Questa lunghezza d’arco determina a grandi linee l’angolo che la corda creerà all’aggancio. Come risulta ovvio, in base all’allungo dell’arciere, questo dato ci fornirà indicazioni sulla possibilità di "pinching" cioè di rilascio disagevole causato da un angolo troppo acuto.
Teorie ben note vorrebbero per un arco da tiro angoli all’aggancio compresi tra 125 e 135 gradi, mentre per archi da tiro di campagna e da caccia angoli inferiori a 125 gradi ma mai oltre i 110 gradi.

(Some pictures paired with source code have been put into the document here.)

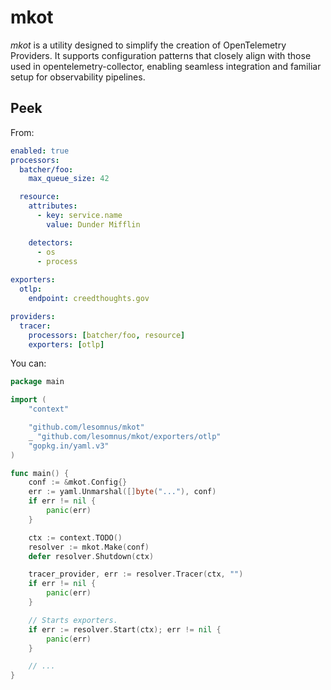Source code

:# mkot

*mkot* is a utility designed to simplify the creation of OpenTelemetry Providers.
It supports configuration patterns that closely align with those used in opentelemetry-collector, enabling seamless integration and familiar setup for observability pipelines.

## Peek

From:
```yaml
enabled: true
processors:
  batcher/foo:
    max_queue_size: 42

  resource:
    attributes:
      - key: service.name
        value: Dunder Mifflin

    detectors:
      - os
      - process
  
exporters:
  otlp:
    endpoint: creedthoughts.gov

providers:
  tracer:
    processors: [batcher/foo, resource]
    exporters: [otlp]
```

You can:
```go
package main

import (
	"context"

	"github.com/lesomnus/mkot"
	_ "github.com/lesomnus/mkot/exporters/otlp"
	"gopkg.in/yaml.v3"
)

func main() {
	conf := &mkot.Config{}
	err := yaml.Unmarshal([]byte("..."), conf)
	if err != nil {
		panic(err)
	}

	ctx := context.TODO()
	resolver := mkot.Make(conf)
	defer resolver.Shutdown(ctx)

	tracer_provider, err := resolver.Tracer(ctx, "")
	if err != nil {
		panic(err)
	}

	// Starts exporters.
	if err := resolver.Start(ctx); err != nil {
		panic(err)
	}

	// ...
}
```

Non si può valutare a priori, in base alla lunghezza dell’arco, quale angolo formerà la corda all’aggancio: non esiste una precisa relazione tra angolo, lunghezza dell’arco ed allungo, considerando i differenti disegni costruttivi; in ogni caso, angoli inferiori a 110 gradi sono tipici da rilascio meccanico.
Per iniziare a tirare è sempre consigliabile utilizzare un arco di basso libraggio: il libraggio è la forza dell’arco espressa in libbre (1 libbra = 453,6 g.) e viene indicato sui flettenti come carico nominale riferito ad un allungo convenzionale di 28 pollici ( 1 pollice = 25,399 mm. - 28 pollici = circa 71 cm)
LIBRAGGIO
LIBRAGGI CONSIGLIATI: 30-33 = bambini, ragazze / 33-35 = ragazzi o ragazze esperte / 35-37 = ragazzi, giovani / 37-40 = uomini principianti / 40-43 = uomini / 43-45 = uomini esperti / 45-48 = uomini molto allenati / 50 o + = cacciatori reali.
POTERE DI ARRESTO
Il potere di arresto di un arco da caccia, diversamente da quello comunemente trattato dalla balistica applicata alle armi da fuoco, è la capacità dell’arco stesso di scagliare proiettili sufficientemente pesanti ed in grado quindi di, perché dotati di ampia superficie di taglio e sufficiente quantità di moto, colpire e lesionare profondamente organi, arti o articolazioni di animali di grossa taglia.
Il potere di arresto dell’arco è quindi intimamente legato al tipo di proiettile scagliato che, nella caccia ai grossi ungulati, supera mediamente i 40 grammi di peso: si può facilmente dedurre che tali proiettili, lanciati a velocità superiori ai 50 m/sec, possono facilmente penetrare nei tessuti devastando ossa, cartilagini e articolazioni e quindi causare fratture debilitanti o ferite gravi anche a prede di massa superiore ai 100 kg.